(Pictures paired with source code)
══════════════════════════════
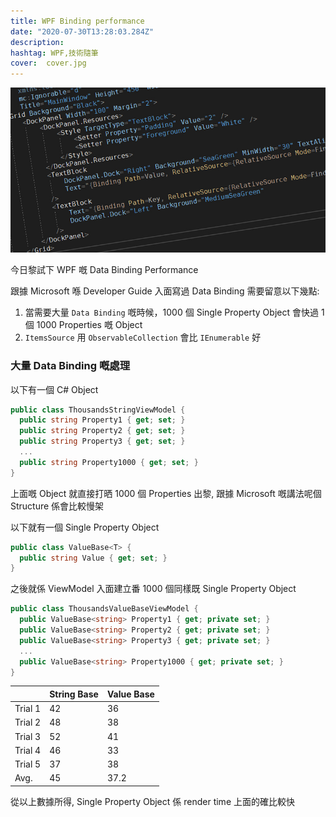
 ```yaml
---
title: WPF Binding performance
date: "2020-07-30T13:28:03.284Z"
description:
hashtag: WPF,技術隨筆
cover:  cover.jpg
---
```

![Binding](./cover.jpg)

今日黎試下 WPF 嘅 Data Binding Performance

跟據 Microsoft 喺 Developer Guide 入面寫過 Data Binding 需要留意以下幾點:

1. 當需要大量 `Data Binding` 嘅時候，1000 個 Single Property Object 會快過 1 個 1000 Properties 嘅 Object
2. `ItemsSource` 用 `ObservableCollection` 會比 `IEnumerable` 好

### 大量 Data Binding 嘅處理
以下有一個 C# Object
```csharp
public class ThousandsStringViewModel {
  public string Property1 { get; set; }
  public string Property2 { get; set; }
  public string Property3 { get; set; }
  ...
  public string Property1000 { get; set; }
}
```
上面嘅 Object 就直接打晒 1000 個 Properties 出黎, 跟據 Microsoft 嘅講法呢個 Structure 係會比較慢架

以下就有一個 Single Property Object
```csharp
public class ValueBase<T> {
  public string Value { get; set; }
}
```

之後就係 ViewModel 入面建立番 1000 個同樣既 Single Property Object
```csharp
public class ThousandsValueBaseViewModel {
  public ValueBase<string> Property1 { get; private set; }
  public ValueBase<string> Property2 { get; private set; }
  public ValueBase<string> Property3 { get; private set; }
  ...
  public ValueBase<string> Property1000 { get; private set; }
}
```

||String Base|Value Base|
|---|---|---|
|Trial 1|42|36|
|Trial 2|48|38|
|Trial 3|52|41|
|Trial 4|46|33|
|Trial 5|37|38|
|Avg.|45|37.2|

從以上數據所得, Single Property Object 係 render time 上面的確比較快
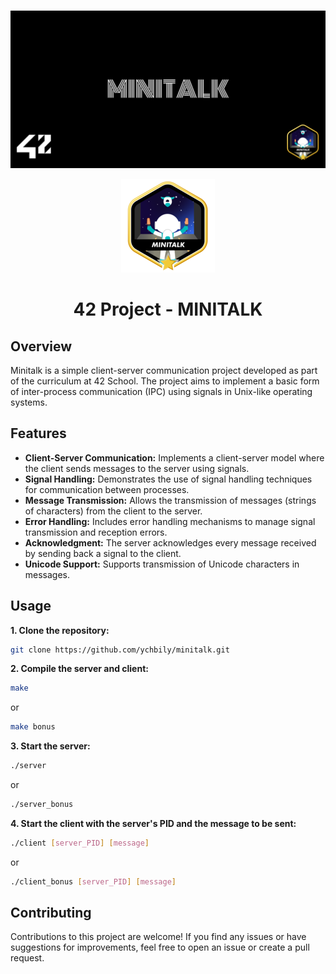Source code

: ###
<p align="center">
  <img src="else/cover-minitalk-bonus.png" alt="ready to help"/>
</p>

<p align="center">
  <img src="else/minitalkm.png" alt="ready to help"/>
</p>
<h1 align="center">
 42 Project - MINITALK
</h1>

## Overview

Minitalk is a simple client-server communication project developed as part of the curriculum at 42 School. The project aims to implement a basic form of inter-process communication (IPC) using signals in Unix-like operating systems. 

## Features

- **Client-Server Communication:** Implements a client-server model where the client sends messages to the server using signals.
- **Signal Handling:** Demonstrates the use of signal handling techniques for communication between processes.
- **Message Transmission:** Allows the transmission of messages (strings of characters) from the client to the server.
- **Error Handling:** Includes error handling mechanisms to manage signal transmission and reception errors.
- **Acknowledgment:** The server acknowledges every message received by sending back a signal to the client.
- **Unicode Support:** Supports transmission of Unicode characters in messages.

## Usage

**1. Clone the repository:**

```bash
git clone https://github.com/ychbily/minitalk.git
```
**2. Compile the server and client:**
```bash
make
```
or
```bash
make bonus
```

**3. Start the server:**
```bash
./server
```
or
```bash
./server_bonus
```
**4. Start the client with the server's PID and the message to be sent:**
```bash
./client [server_PID] [message]
```
or
```bash
./client_bonus [server_PID] [message]
```
## Contributing
Contributions to this project are welcome! If you find any issues or have suggestions for improvements, feel free to open an issue or create a pull request.
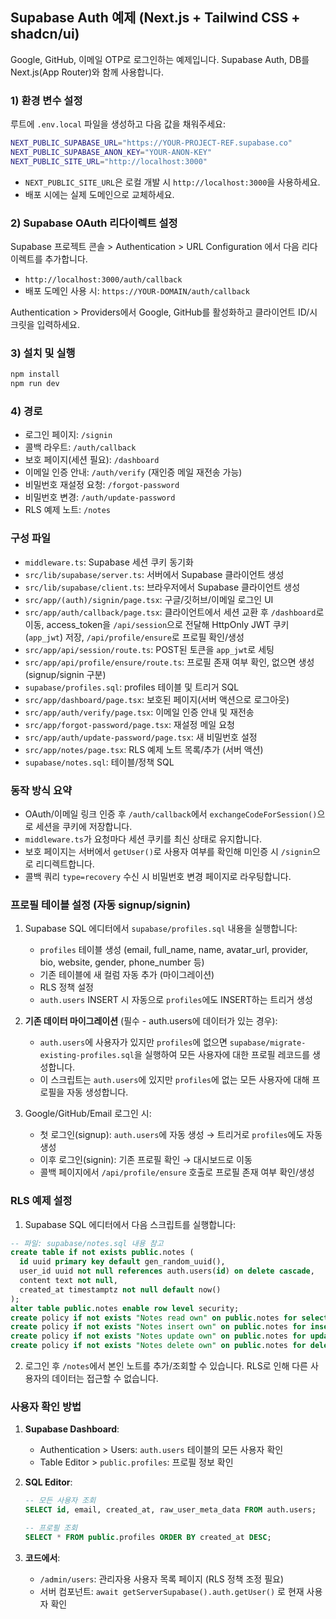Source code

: ## Supabase Auth 예제 (Next.js + Tailwind CSS + shadcn/ui)

Google, GitHub, 이메일 OTP로 로그인하는 예제입니다. Supabase Auth, DB를 Next.js(App Router)와 함께 사용합니다.

### 1) 환경 변수 설정
루트에 `.env.local` 파일을 생성하고 다음 값을 채워주세요:

```bash
NEXT_PUBLIC_SUPABASE_URL="https://YOUR-PROJECT-REF.supabase.co"
NEXT_PUBLIC_SUPABASE_ANON_KEY="YOUR-ANON-KEY"
NEXT_PUBLIC_SITE_URL="http://localhost:3000"
```

- `NEXT_PUBLIC_SITE_URL`은 로컬 개발 시 `http://localhost:3000`을 사용하세요.
- 배포 시에는 실제 도메인으로 교체하세요.

### 2) Supabase OAuth 리다이렉트 설정
Supabase 프로젝트 콘솔 > Authentication > URL Configuration 에서 다음 리다이렉트를 추가합니다.

- `http://localhost:3000/auth/callback`
- 배포 도메인 사용 시: `https://YOUR-DOMAIN/auth/callback`

Authentication > Providers에서 Google, GitHub를 활성화하고 클라이언트 ID/시크릿을 입력하세요.

### 3) 설치 및 실행
```bash
npm install
npm run dev
```

### 4) 경로
- 로그인 페이지: `/signin`
- 콜백 라우트: `/auth/callback`
- 보호 페이지(세션 필요): `/dashboard`
 - 이메일 인증 안내: `/auth/verify` (재인증 메일 재전송 가능)
 - 비밀번호 재설정 요청: `/forgot-password`
 - 비밀번호 변경: `/auth/update-password`
 - RLS 예제 노트: `/notes`

### 구성 파일
- `middleware.ts`: Supabase 세션 쿠키 동기화
- `src/lib/supabase/server.ts`: 서버에서 Supabase 클라이언트 생성
- `src/lib/supabase/client.ts`: 브라우저에서 Supabase 클라이언트 생성
- `src/app/(auth)/signin/page.tsx`: 구글/깃허브/이메일 로그인 UI
- `src/app/auth/callback/page.tsx`: 클라이언트에서 세션 교환 후 `/dashboard`로 이동, access_token을 `/api/session`으로 전달해 HttpOnly JWT 쿠키(`app_jwt`) 저장, `/api/profile/ensure`로 프로필 확인/생성
- `src/app/api/session/route.ts`: POST된 토큰을 `app_jwt`로 세팅
- `src/app/api/profile/ensure/route.ts`: 프로필 존재 여부 확인, 없으면 생성 (signup/signin 구분)
- `supabase/profiles.sql`: profiles 테이블 및 트리거 SQL
- `src/app/dashboard/page.tsx`: 보호된 페이지(서버 액션으로 로그아웃)
 - `src/app/auth/verify/page.tsx`: 이메일 인증 안내 및 재전송
 - `src/app/forgot-password/page.tsx`: 재설정 메일 요청
 - `src/app/auth/update-password/page.tsx`: 새 비밀번호 설정
 - `src/app/notes/page.tsx`: RLS 예제 노트 목록/추가 (서버 액션)
 - `supabase/notes.sql`: 테이블/정책 SQL

### 동작 방식 요약
- OAuth/이메일 링크 인증 후 `/auth/callback`에서 `exchangeCodeForSession()`으로 세션을 쿠키에 저장합니다.
- `middleware.ts`가 요청마다 세션 쿠키를 최신 상태로 유지합니다.
- 보호 페이지는 서버에서 `getUser()`로 사용자 여부를 확인해 미인증 시 `/signin`으로 리디렉트합니다.
- 콜백 쿼리 `type=recovery` 수신 시 비밀번호 변경 페이지로 라우팅합니다.

### 프로필 테이블 설정 (자동 signup/signin)
1) Supabase SQL 에디터에서 `supabase/profiles.sql` 내용을 실행합니다:
   - `profiles` 테이블 생성 (email, full_name, name, avatar_url, provider, bio, website, gender, phone_number 등)
   - 기존 테이블에 새 컬럼 자동 추가 (마이그레이션)
   - RLS 정책 설정
   - `auth.users` INSERT 시 자동으로 `profiles`에도 INSERT하는 트리거 생성

2) **기존 데이터 마이그레이션** (필수 - auth.users에 데이터가 있는 경우):
   - `auth.users`에 사용자가 있지만 `profiles`에 없으면 `supabase/migrate-existing-profiles.sql`을 실행하여 모든 사용자에 대한 프로필 레코드를 생성합니다.
   - 이 스크립트는 `auth.users`에 있지만 `profiles`에 없는 모든 사용자에 대해 프로필을 자동 생성합니다.

3) Google/GitHub/Email 로그인 시:
   - 첫 로그인(signup): `auth.users`에 자동 생성 → 트리거로 `profiles`에도 자동 생성
   - 이후 로그인(signin): 기존 프로필 확인 → 대시보드로 이동
   - 콜백 페이지에서 `/api/profile/ensure` 호출로 프로필 존재 여부 확인/생성

### RLS 예제 설정
1) Supabase SQL 에디터에서 다음 스크립트를 실행합니다:

```sql
-- 파일: supabase/notes.sql 내용 참고
create table if not exists public.notes (
  id uuid primary key default gen_random_uuid(),
  user_id uuid not null references auth.users(id) on delete cascade,
  content text not null,
  created_at timestamptz not null default now()
);
alter table public.notes enable row level security;
create policy if not exists "Notes read own" on public.notes for select using ( auth.uid() = user_id );
create policy if not exists "Notes insert own" on public.notes for insert with check ( auth.uid() = user_id );
create policy if not exists "Notes update own" on public.notes for update using ( auth.uid() = user_id );
create policy if not exists "Notes delete own" on public.notes for delete using ( auth.uid() = user_id );
```

2) 로그인 후 `/notes`에서 본인 노트를 추가/조회할 수 있습니다. RLS로 인해 다른 사용자의 데이터는 접근할 수 없습니다.

### 사용자 확인 방법

1) **Supabase Dashboard**:
   - Authentication > Users: `auth.users` 테이블의 모든 사용자 확인
   - Table Editor > `public.profiles`: 프로필 정보 확인

2) **SQL Editor**:
   ```sql
   -- 모든 사용자 조회
   SELECT id, email, created_at, raw_user_meta_data FROM auth.users;
   
   -- 프로필 조회
   SELECT * FROM public.profiles ORDER BY created_at DESC;
   ```

3) **코드에서**:
   - `/admin/users`: 관리자용 사용자 목록 페이지 (RLS 정책 조정 필요)
   - 서버 컴포넌트: `await getServerSupabase().auth.getUser()` 로 현재 사용자 확인
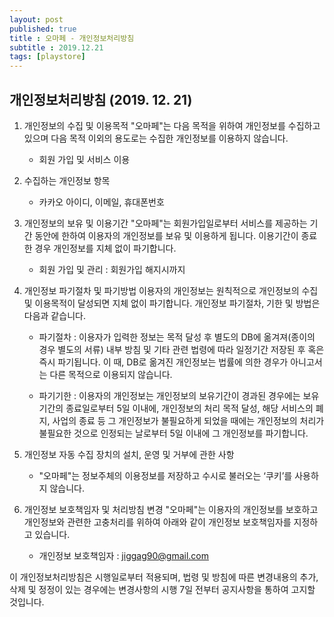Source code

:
 ```yaml
---
layout: post
published: true
title : 오마페 - 개인정보처리방침
subtitle : 2019.12.21
tags: [playstore]
---
```

## 개인정보처리방침 (2019. 12. 21)
1. 개인정보의 수집 및 이용목적
"오마페"는 다음 목적을 위하여 개인정보를 수집하고 있으며 다음 목적 이외의 용도로는 수집한 개인정보를 이용하지 않습니다.
    - 회원 가입 및 서비스 이용

2. 수집하는 개인정보 항목
    - 카카오 아이디, 이메일, 휴대폰번호

3. 개인정보의 보유 및 이용기간
"오마페"는 회원가입일로부터 서비스를 제공하는 기간 동안에 한하여 이용자의 개인정보를 보유 및 이용하게 됩니다. 이용기간이 종료한 경우 개인정보를 지체 없이 파기합니다.
    - 회원 가입 및 관리 : 회원가입 해지시까지

4. 개인정보 파기절차 및 파기방법
이용자의 개인정보는 원칙적으로 개인정보의 수집 및 이용목적이 달성되면 지체 없이 파기합니다. 개인정보 파기절차, 기한 및 방법은 다음과 같습니다.

    - 파기절차 : 이용자가 입력한 정보는 목적 달성 후 별도의 DB에 옮겨져(종이의 경우 별도의 서류) 내부 방침 및 기타 관련 법령에 따라 일정기간 저장된 후 혹은 즉시 파기됩니다. 이 때, DB로 옮겨진 개인정보는 법률에 의한 경우가 아니고서는 다른 목적으로 이용되지 않습니다.

    - 파기기한 : 이용자의 개인정보는 개인정보의 보유기간이 경과된 경우에는 보유기간의 종료일로부터 5일 이내에, 개인정보의 처리 목적 달성, 해당 서비스의 폐지, 사업의 종료 등 그 개인정보가 불필요하게 되었을 때에는 개인정보의 처리가 불필요한 것으로 인정되는 날로부터 5일 이내에 그 개인정보를 파기합니다.

5. 개인정보 자동 수집 장치의 설치, 운영 및 거부에 관한 사항
    - "오마페"는 정보주체의 이용정보를 저장하고 수시로 불러오는 ‘쿠키’를 사용하지 않습니다.

6. 개인정보 보호책임자 및 처리방침 변경
"오마페"는 이용자의 개인정보를 보호하고 개인정보와 관련한 고충처리를 위하여 아래와 같이 개인정보 보호책임자를 지정하고 있습니다.

    - 개인정보 보호책임자 : jiggag90@gmail.com

이 개인정보처리방침은 시행일로부터 적용되며, 법령 및 방침에 따른 변경내용의 추가, 삭제 및 정정이 있는 경우에는 변경사항의 시행 7일 전부터 공지사항을 통하여 고지할 것입니다.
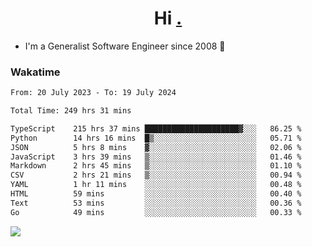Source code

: <h1 align="center">Hi <a href="https://www.hackerrank.com/erasmosaraujo">.</a></h1>
 
- I'm a Generalist Software Engineer  since 2008 🚀
<!--  
<p align="left">
  <a href="https://github.com/erasmosoares/github-readme-stats">
    <img
      align="center"
      src="https://github-readme-stats.vercel.app/api/top-langs/?username=erasmosoares&theme=radical&layout=compact"
    />
  </a>
  <a href="https://github.com/erasmosoares/github-readme-stats">
    [![Harlok's WakaTime stats](https://github-readme-stats.vercel.app/api/wakatime?username=ffflabs)](https://github.com/anuraghazra/github-readme-stats)
  </a>
</p>

<!--
 ### Repo 
 
<p align="left">
 <a href="https://github.com/erasmosoares/github-readme-stats">
    <img
      align="center"
      height="165"
      src="https://github-readme-stats.vercel.app/api/pin?username=erasmosoares&repo=sample-node&title_color=fff&icon_color=f9f9f9&text_color=9f9f9f&bg_color=151515"
    />
  </a>
  <a href="https://github.com/erasmosoares/github-readme-stats">
    <img
      align="center"
      height="165"
      src="https://github-readme-stats.vercel.app/api/pin?username=erasmosoares&repo=sample-node&title_color=fff&icon_color=f9f9f9&text_color=9f9f9f&bg_color=151515"
    />
  </a>
</p>
-->

 ### Wakatime 

<!--START_SECTION:waka-->

```txt
From: 20 July 2023 - To: 19 July 2024

Total Time: 249 hrs 31 mins

TypeScript    215 hrs 37 mins █████████████████████▓░░░   86.25 %
Python        14 hrs 16 mins  █▒░░░░░░░░░░░░░░░░░░░░░░░   05.71 %
JSON          5 hrs 8 mins    ▓░░░░░░░░░░░░░░░░░░░░░░░░   02.06 %
JavaScript    3 hrs 39 mins   ▒░░░░░░░░░░░░░░░░░░░░░░░░   01.46 %
Markdown      2 hrs 45 mins   ▒░░░░░░░░░░░░░░░░░░░░░░░░   01.10 %
CSV           2 hrs 21 mins   ▒░░░░░░░░░░░░░░░░░░░░░░░░   00.94 %
YAML          1 hr 11 mins    ░░░░░░░░░░░░░░░░░░░░░░░░░   00.48 %
HTML          59 mins         ░░░░░░░░░░░░░░░░░░░░░░░░░   00.40 %
Text          53 mins         ░░░░░░░░░░░░░░░░░░░░░░░░░   00.36 %
Go            49 mins         ░░░░░░░░░░░░░░░░░░░░░░░░░   00.33 %
```

<!--END_SECTION:waka-->

![](https://komarev.com/ghpvc/?username=erasmosoares&color=brightgreen)
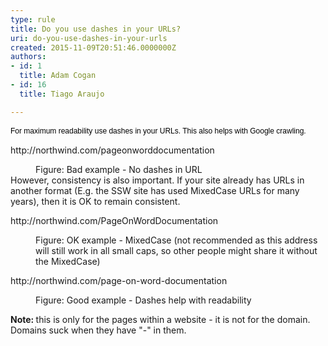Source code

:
 ```yaml
---
type: rule
title: Do you use dashes in your URLs?
uri: do-you-use-dashes-in-your-urls
created: 2015-11-09T20:51:46.0000000Z
authors:
- id: 1
  title: Adam Cogan
- id: 16
  title: Tiago Araujo

---
```




<span class='intro'> <p><span style="color&#58;#000000;font-family&#58;verdana, sans-serif;font-size&#58;12px;line-height&#58;16.8px;">For maximum readability use dashes in your URLs. This also helps with Google crawling.</span></p> </span>

<p class="ssw15-rteElement-GreyBox">http&#58;//northwind.com/pageonworddocumentation</p><div><dd class="ssw15-rteElement-FigureBad"> Figure&#58; Bad example - No dashes in URL</dd> However, consistency is also important. If your site already has URLs in another format (E.g. the SSW site has used MixedCase URLs for many years), then it is OK to remain consistent.<span style="background-color&#58;#ffffff;"><br></span><p class="ssw15-rteElement-GreyBox">http&#58;//northwind.com/PageOnWordDocumentation</p></div><div><dd class="ssw15-rteElement-FigureNormal"> Figure&#58; OK example - MixedCase (not recommended as​ this address will still work in all small caps, so other&#160;people might share it without the MixedCase)</dd><div><p class="ssw15-rteElement-GreyBox">http&#58;//northwind.com/page-on-word-documentation</p></div><div><dd class="ssw15-rteElement-FigureGood">Figure&#58; Good example - Dashes help with readability </dd></div>
   <div><p class="ssw15-rteElement-P">
         <b>Note&#58;&#160;</b>this is only for the pages within a website - it is not for the domain. Domains suck when they have &quot;-&quot; in them.&#160;<br></p></div></div>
══════════════════════════════
Please copy out each line in the entries that mentions the string "middleware".

- `middleware.ts`: Supabase 세션 쿠키 동기화
- `middleware.ts`가 요청마다 세션 쿠키를 최신 상태로 유지합니다.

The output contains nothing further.